### Work task
From the top of the entries below through the line containing "sagte Dumbledore nüchtern.", return every line exactly as written, please, and stop there.

Data items
★ ★ ★ ★ ★ ★ ★
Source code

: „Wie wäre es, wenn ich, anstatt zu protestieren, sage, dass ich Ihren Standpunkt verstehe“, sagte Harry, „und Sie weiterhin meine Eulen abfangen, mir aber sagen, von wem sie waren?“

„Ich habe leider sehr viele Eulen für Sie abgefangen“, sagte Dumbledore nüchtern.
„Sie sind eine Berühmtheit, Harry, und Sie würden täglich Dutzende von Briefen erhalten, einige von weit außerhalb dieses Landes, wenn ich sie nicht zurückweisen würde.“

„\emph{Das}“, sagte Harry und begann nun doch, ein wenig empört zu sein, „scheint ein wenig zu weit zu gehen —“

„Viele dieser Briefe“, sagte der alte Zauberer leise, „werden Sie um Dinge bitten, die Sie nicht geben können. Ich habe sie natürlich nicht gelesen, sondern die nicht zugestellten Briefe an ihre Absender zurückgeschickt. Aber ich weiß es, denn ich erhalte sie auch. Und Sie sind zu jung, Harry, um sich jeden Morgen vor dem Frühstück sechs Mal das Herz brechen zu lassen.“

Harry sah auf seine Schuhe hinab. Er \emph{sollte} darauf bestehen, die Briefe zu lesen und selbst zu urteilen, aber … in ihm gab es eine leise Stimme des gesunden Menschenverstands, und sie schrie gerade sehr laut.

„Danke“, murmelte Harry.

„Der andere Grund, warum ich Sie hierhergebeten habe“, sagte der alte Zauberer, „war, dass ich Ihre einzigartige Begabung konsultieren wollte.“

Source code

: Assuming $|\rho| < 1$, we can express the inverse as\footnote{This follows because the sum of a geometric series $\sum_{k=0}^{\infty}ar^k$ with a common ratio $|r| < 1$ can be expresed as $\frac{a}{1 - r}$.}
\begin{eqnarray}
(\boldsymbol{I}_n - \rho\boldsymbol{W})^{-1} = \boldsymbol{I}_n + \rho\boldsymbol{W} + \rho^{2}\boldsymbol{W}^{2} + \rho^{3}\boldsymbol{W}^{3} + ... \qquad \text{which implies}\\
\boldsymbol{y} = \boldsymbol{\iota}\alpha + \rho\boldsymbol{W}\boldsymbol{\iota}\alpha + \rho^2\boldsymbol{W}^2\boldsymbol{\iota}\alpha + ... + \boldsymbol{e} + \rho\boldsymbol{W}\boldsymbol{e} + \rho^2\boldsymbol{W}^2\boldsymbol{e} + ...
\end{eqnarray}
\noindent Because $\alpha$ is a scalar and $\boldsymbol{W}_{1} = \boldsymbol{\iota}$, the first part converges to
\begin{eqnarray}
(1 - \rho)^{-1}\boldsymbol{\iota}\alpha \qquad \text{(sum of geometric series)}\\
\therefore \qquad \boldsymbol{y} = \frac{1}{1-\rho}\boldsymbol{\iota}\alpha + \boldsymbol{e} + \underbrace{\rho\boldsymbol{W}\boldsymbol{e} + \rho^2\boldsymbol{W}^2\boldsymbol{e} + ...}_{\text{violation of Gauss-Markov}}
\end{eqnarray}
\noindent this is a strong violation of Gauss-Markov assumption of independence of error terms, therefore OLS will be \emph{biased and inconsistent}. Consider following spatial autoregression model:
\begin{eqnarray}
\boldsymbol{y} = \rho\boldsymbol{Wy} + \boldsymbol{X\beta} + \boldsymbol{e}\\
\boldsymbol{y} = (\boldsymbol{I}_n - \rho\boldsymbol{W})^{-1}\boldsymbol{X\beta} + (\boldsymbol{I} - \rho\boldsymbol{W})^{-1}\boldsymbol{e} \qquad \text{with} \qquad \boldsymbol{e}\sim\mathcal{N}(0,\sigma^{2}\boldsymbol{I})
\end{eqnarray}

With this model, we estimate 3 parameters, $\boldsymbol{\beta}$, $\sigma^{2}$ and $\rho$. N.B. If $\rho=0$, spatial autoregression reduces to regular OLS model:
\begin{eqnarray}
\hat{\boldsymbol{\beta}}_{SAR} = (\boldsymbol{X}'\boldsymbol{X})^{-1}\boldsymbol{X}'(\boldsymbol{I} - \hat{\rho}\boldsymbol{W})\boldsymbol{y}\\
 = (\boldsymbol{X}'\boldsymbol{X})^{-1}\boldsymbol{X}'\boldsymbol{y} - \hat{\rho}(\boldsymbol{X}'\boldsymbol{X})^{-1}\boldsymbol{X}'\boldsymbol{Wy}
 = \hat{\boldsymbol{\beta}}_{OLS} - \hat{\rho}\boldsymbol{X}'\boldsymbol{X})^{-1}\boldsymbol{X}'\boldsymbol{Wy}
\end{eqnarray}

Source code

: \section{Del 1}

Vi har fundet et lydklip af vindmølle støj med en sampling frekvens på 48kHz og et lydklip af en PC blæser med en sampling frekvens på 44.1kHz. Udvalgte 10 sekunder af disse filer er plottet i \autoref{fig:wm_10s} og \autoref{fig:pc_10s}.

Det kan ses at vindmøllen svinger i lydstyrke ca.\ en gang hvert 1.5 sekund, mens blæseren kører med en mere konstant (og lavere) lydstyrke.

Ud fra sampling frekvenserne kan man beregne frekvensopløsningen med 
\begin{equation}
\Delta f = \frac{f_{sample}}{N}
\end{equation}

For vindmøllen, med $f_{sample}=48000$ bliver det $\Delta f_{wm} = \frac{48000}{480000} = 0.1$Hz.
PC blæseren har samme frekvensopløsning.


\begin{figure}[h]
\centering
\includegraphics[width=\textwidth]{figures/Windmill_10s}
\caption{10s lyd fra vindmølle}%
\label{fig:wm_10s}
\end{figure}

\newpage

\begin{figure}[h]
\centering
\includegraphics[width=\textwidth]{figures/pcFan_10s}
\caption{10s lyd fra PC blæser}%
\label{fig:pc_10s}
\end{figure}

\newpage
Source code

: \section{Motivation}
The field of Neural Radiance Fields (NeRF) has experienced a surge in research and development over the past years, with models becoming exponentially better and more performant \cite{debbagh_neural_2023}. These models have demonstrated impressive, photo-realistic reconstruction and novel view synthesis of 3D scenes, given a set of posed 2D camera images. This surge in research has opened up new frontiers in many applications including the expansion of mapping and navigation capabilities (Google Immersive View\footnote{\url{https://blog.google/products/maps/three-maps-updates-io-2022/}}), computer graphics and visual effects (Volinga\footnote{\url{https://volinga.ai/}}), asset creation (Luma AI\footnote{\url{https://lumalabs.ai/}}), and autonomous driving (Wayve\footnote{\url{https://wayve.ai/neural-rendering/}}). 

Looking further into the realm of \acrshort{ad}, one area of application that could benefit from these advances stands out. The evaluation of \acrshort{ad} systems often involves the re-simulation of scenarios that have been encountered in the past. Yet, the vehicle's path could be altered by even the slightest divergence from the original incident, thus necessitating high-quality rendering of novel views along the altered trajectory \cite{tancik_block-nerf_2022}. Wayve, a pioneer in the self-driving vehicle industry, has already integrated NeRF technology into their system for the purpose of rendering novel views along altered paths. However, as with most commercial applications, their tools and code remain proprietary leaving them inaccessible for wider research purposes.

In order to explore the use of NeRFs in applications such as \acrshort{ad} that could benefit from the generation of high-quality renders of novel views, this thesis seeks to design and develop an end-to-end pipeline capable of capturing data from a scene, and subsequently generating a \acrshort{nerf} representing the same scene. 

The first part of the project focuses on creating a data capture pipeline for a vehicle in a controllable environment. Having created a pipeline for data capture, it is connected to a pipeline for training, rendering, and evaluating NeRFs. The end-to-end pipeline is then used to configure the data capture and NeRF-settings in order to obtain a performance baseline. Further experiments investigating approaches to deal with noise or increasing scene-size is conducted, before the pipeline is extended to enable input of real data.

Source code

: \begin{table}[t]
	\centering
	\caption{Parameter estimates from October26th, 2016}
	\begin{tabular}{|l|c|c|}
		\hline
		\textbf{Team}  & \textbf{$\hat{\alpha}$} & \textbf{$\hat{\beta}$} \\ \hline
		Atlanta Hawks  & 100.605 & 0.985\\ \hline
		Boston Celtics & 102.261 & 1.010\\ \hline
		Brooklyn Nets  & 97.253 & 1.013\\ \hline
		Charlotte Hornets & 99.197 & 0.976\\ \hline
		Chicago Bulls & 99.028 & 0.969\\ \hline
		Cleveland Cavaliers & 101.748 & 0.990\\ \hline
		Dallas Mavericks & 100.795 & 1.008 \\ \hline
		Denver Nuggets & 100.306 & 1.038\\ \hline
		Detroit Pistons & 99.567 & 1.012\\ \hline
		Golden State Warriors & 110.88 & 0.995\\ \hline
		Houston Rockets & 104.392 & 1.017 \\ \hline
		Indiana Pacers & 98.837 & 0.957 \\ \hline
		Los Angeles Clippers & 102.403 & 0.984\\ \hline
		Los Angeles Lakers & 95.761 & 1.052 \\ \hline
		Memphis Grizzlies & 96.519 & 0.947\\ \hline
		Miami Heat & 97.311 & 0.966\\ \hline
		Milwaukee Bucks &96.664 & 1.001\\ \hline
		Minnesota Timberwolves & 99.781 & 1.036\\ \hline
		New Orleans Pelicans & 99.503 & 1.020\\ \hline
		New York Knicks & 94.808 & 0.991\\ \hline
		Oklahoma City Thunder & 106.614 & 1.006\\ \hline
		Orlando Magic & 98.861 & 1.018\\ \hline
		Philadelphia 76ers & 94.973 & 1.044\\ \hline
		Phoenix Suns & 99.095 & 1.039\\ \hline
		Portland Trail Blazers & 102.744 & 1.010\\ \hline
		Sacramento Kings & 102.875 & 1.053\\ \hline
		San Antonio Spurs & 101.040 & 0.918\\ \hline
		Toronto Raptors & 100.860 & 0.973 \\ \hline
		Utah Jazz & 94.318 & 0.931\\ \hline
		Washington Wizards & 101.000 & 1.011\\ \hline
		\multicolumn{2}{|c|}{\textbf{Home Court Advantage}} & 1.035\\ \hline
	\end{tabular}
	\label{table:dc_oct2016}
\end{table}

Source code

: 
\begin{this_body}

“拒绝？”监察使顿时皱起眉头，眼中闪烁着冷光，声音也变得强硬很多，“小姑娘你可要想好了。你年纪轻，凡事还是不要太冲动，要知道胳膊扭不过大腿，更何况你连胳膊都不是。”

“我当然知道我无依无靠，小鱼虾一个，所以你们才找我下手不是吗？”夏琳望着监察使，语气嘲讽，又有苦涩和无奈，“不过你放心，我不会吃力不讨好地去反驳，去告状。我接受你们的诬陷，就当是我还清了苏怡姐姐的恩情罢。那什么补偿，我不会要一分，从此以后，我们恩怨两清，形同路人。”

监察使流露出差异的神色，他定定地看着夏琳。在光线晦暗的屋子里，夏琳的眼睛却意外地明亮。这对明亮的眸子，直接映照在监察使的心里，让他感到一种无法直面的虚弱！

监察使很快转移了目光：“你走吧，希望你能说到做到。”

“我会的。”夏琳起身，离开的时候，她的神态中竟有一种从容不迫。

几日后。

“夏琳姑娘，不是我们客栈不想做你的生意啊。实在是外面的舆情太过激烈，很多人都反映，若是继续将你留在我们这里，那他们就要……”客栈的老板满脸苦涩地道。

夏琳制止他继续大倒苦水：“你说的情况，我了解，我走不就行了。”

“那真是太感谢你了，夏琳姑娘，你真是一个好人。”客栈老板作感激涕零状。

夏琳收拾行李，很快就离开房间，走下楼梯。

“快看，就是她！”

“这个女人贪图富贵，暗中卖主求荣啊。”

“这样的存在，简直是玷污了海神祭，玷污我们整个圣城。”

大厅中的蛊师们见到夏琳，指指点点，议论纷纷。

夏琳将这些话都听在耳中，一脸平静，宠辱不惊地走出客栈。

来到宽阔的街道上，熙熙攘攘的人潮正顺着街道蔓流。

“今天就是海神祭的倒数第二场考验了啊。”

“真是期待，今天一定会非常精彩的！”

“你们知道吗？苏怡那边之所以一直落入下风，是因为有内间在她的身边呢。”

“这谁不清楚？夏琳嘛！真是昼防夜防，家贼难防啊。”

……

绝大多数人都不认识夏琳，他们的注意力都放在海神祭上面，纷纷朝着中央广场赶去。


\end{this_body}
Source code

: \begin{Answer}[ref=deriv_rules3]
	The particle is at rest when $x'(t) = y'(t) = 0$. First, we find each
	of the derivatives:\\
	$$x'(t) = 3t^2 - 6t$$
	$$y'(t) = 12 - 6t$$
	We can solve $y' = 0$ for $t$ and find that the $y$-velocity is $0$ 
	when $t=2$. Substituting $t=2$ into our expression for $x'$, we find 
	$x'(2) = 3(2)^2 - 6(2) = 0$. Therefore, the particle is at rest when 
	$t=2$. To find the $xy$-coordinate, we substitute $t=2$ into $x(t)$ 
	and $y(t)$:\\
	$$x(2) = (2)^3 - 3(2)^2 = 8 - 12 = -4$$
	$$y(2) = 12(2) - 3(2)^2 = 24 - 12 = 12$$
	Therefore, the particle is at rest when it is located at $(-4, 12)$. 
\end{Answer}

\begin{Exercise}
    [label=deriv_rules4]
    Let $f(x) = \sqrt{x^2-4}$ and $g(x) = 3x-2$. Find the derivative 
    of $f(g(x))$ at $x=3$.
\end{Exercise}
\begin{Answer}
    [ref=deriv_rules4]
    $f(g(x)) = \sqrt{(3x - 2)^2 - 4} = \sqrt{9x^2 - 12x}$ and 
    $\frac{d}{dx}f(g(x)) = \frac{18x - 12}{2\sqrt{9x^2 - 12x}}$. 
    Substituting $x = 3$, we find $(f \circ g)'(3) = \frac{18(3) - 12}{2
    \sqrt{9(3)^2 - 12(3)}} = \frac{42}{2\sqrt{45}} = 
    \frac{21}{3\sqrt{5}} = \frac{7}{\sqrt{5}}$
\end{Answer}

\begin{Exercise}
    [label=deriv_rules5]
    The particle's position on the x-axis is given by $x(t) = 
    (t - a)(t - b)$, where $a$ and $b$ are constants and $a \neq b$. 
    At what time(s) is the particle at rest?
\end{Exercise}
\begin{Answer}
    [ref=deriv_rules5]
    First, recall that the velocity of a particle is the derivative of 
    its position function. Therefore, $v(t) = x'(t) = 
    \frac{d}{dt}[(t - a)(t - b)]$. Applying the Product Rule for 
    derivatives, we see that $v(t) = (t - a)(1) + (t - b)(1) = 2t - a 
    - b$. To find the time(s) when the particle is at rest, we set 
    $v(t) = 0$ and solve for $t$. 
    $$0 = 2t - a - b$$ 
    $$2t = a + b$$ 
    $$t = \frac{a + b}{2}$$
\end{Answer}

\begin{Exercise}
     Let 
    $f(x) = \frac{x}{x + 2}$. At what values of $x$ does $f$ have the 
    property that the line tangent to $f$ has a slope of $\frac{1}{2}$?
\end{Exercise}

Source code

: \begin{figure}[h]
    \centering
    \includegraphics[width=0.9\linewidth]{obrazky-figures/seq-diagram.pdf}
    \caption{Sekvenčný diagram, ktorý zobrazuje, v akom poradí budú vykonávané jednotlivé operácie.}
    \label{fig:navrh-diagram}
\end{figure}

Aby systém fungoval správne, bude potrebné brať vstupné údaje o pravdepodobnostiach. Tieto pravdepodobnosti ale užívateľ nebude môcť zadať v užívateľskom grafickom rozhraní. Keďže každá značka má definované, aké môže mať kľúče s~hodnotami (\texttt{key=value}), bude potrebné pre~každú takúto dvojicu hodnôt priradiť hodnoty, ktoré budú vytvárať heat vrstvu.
★ ★ ★ ★ ★ ★ ★
### Task solution
Source code

: „Wie wäre es, wenn ich, anstatt zu protestieren, sage, dass ich Ihren Standpunkt verstehe“, sagte Harry, „und Sie weiterhin meine Eulen abfangen, mir aber sagen, von wem sie waren?“

„Ich habe leider sehr viele Eulen für Sie abgefangen“, sagte Dumbledore nüchtern.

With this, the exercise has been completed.